If smoking were truly the cause of happiness, everybody would enjoy smoking, smokers would experience increasing pleasure the more they smoked, and every cigarette would be a source of joy. But many people hate smoking and cannot even bear being together with smokers. Smokers themselves only get sicker and sicker the more they smoke and many times find no pleasure at all. Therefore, smoking is not the cause of happiness.

Because of the toxic effects of tobacco on body and mind, smoking is one of the worst distractions for those who wish to practice meditation, but its major disadvantage is this: the impulse to smoke arises from the negative mind that is attached to the happiness of this life, and each time the smoker follows this negative mind he creates the principal causes of rebirth in lower states of existence and other heavy sufferings for many years to come.


The importance of understanding the nature of the mind in the recognition of problems has already been mentioned. This understanding is also essential for the proper application of the meditational methods that eradicate problems such as drug dependence. It is begins with listening to, reading, and studying the explanations of a properly qualified teacher.

All meditation can be divided into two broad categories: analytical and concentrative. In analytical meditation we subject the teacher’s explanations to logical scrutiny to establish their worth and to generate within us complete confidence in his or her methods of eradicating problems. It is also very important therapeutically, because through it we recognize what our mind is, how it works, what are our deepest needs, and the best means of meeting them. Thus we find, for example, that many of the things we do automatically and out of habit—such as trying to find satisfaction through the use of drugs—are illogical and harmful. As insight grows, wrong actions are abandoned automatically and right ones take their place. All this is fundamental to successful application of the specific meditations given to counteract drug dependence.

Concentrative meditation is based on the above.
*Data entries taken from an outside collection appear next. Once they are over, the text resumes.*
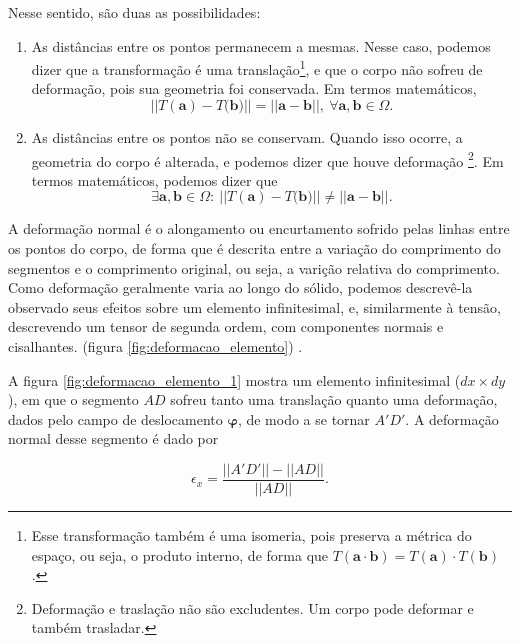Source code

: Nesse sentido, são duas as possibilidades:
\begin{enumerate}
    \item As distâncias entre os pontos permanecem a mesmas. Nesse caso, podemos dizer que a transformação é uma translação\footnote{Esse transformação também é uma isomeria, pois preserva a métrica do espaço, ou seja, o produto interno, de forma que $ T(\bm{a} \cdot \bm{b}) = T(\bm{a}) \cdot T(\bm{b}) $.}, e que o corpo não sofreu de deformação, pois sua geometria foi conservada. Em termos matemáticos,
        \begin{equation}
            ||{T(\bm{a}) - T(\bm{b}})|| = ||{\bm{a} - \bm{b}}||, \ \forall \bm{a}, \bm{b} \in \Omega. 
        \end{equation}        
    \item As distâncias entre os pontos não se conservam. Quando isso ocorre, a geometria do corpo é alterada, e podemos dizer que houve deformação \footnote{Deformação e traslação não são excludentes. Um corpo pode deformar e também trasladar.}. Em termos matemáticos, podemos dizer que
        \begin{equation}
             \exists \bm{a}, \bm{b} \in \Omega : \ ||{T(\bm{a}) - T(\bm{b}})|| \neq ||{\bm{a} - \bm{b}}||.
        \end{equation}
\end{enumerate}


A deformação normal é o alongamento ou encurtamento sofrido pelas linhas entre os pontos do corpo, de forma que é descrita entre a variação do comprimento do segmentos e o comprimento original, ou seja, a varição relativa do comprimento.
Como deformação geralmente varia ao longo do sólido, podemos descrevê-la observado seus efeitos sobre um elemento infinitesimal, e, similarmente à tensão, descrevendo um tensor de segunda ordem, com componentes normais e cisalhantes. (figura \ref{fig:deformacao_elemento}) \cite[pág. 143]{popov}.

A figura \ref{fig:deformacao_elemento_1} mostra um elemento infinitesimal ($dx \times dy$), em que o segmento $AD$ sofreu tanto uma translação quanto uma deformação, dados pelo campo de deslocamento $\bm{\varphi}$, de modo a se tornar $A'D'$. A deformação normal desse segmento é dado por

\begin{equation}
    \epsilon_x = \frac{||A'D'|| - ||AD||}{||AD||}.
    \label{eq:deforma}
\end{equation}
It leads to stability, tranquility, and single-pointedness of mind. Ultimately we use this concentration to cultivate direct insight into the nature of the mind, thereby destroying completely the ignorance that has kept us in cyclic existence and suffering since beginningless time and attaining liberation and the highest states of mind. Even while we are developing our concentration, we experience increasing peace and happiness and see for ourselves that deep satisfaction arises from within the mind itself and does not depend on materials such as drugs. Such meditation is the true cause of happiness because when done correctly it works for everybody all the time, and the more we practice it the greater the joy we experience. When through it we have eradicated ignorance, we receive ultimate happiness: unconditioned, unsurpassed and everlasting.
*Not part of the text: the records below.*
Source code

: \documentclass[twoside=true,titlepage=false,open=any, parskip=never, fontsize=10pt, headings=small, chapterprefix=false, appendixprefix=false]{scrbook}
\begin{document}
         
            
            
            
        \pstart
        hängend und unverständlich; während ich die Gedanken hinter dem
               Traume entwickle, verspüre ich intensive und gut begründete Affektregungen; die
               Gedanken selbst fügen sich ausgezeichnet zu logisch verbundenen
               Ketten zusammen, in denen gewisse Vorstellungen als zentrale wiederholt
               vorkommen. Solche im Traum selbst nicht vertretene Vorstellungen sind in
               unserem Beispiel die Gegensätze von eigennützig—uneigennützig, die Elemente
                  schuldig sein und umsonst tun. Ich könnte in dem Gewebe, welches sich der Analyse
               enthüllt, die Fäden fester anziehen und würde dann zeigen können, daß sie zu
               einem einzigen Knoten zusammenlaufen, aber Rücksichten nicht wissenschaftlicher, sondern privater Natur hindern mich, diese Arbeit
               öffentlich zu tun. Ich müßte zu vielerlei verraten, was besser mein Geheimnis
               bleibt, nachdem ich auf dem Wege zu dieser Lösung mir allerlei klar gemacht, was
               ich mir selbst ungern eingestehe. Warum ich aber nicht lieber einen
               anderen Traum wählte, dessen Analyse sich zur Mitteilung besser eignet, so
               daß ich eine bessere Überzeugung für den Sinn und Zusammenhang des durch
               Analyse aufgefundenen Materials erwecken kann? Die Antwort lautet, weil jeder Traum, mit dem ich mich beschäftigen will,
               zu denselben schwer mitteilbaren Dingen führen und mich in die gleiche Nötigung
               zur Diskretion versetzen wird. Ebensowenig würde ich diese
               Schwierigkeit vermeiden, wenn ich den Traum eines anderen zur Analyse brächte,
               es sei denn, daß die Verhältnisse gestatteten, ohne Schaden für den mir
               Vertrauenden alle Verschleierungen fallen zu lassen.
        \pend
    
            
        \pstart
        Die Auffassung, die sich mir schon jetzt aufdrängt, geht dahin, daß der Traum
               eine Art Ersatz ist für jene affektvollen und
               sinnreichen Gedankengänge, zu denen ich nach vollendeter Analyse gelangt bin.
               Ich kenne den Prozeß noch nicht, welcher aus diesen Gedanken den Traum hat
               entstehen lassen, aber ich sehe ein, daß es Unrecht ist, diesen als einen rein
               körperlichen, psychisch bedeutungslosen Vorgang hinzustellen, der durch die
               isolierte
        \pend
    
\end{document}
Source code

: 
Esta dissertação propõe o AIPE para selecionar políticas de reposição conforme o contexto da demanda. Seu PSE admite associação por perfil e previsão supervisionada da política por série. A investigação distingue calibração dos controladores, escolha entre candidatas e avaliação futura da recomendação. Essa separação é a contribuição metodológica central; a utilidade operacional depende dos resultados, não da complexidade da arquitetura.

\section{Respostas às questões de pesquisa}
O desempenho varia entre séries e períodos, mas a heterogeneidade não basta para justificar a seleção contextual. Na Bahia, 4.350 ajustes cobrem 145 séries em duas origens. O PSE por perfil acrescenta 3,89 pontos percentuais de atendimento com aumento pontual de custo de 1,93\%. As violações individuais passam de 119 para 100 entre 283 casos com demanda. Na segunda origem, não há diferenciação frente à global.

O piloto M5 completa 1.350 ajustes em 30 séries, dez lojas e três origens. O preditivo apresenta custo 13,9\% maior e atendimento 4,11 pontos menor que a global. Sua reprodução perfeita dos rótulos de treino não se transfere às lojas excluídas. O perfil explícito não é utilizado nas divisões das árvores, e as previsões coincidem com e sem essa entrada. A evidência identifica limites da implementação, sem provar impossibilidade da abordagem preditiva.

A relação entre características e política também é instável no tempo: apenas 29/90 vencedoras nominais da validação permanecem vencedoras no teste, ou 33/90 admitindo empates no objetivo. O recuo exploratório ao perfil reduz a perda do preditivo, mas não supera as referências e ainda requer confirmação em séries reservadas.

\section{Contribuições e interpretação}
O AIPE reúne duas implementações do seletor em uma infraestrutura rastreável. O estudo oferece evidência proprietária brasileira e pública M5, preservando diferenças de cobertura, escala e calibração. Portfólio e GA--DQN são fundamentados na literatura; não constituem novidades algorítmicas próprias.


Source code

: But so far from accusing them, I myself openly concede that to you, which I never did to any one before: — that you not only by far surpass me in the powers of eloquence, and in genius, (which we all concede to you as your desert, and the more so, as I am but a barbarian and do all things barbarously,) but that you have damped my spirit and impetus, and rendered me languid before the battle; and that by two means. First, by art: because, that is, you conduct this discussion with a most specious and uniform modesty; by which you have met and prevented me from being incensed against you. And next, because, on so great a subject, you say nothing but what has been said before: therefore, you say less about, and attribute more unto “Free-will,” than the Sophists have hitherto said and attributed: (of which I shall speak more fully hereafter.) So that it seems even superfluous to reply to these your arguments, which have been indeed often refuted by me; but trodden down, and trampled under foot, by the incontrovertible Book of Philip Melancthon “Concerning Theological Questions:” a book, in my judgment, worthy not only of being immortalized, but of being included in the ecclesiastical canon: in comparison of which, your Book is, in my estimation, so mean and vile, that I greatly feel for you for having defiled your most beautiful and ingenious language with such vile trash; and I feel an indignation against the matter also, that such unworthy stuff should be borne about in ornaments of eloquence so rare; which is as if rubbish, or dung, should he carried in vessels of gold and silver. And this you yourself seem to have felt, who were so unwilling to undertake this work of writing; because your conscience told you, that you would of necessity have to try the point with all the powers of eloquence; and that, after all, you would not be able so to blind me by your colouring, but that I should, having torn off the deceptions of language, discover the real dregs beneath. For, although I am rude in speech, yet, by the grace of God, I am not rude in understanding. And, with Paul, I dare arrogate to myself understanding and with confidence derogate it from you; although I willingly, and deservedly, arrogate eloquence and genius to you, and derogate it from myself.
Drug dependence is widespread and increasing, but it is merely a symptom of the much more fundamental and common human problem of dissatisfaction. The great advantage of using a combination of analytical and concentrative meditation in the treatment of drug dependence is that it is a curative approach—one that destroys the actual cause of the problem. Most other methods are simply palliative. Furthermore, this approach destroys the cause of many other problems at the same time and leads us to a state beyond suffering. Therefore, at a time when other methods seem to be failing, it would be wise to investigate the place of Buddhist meditation in the treatment of drug dependence.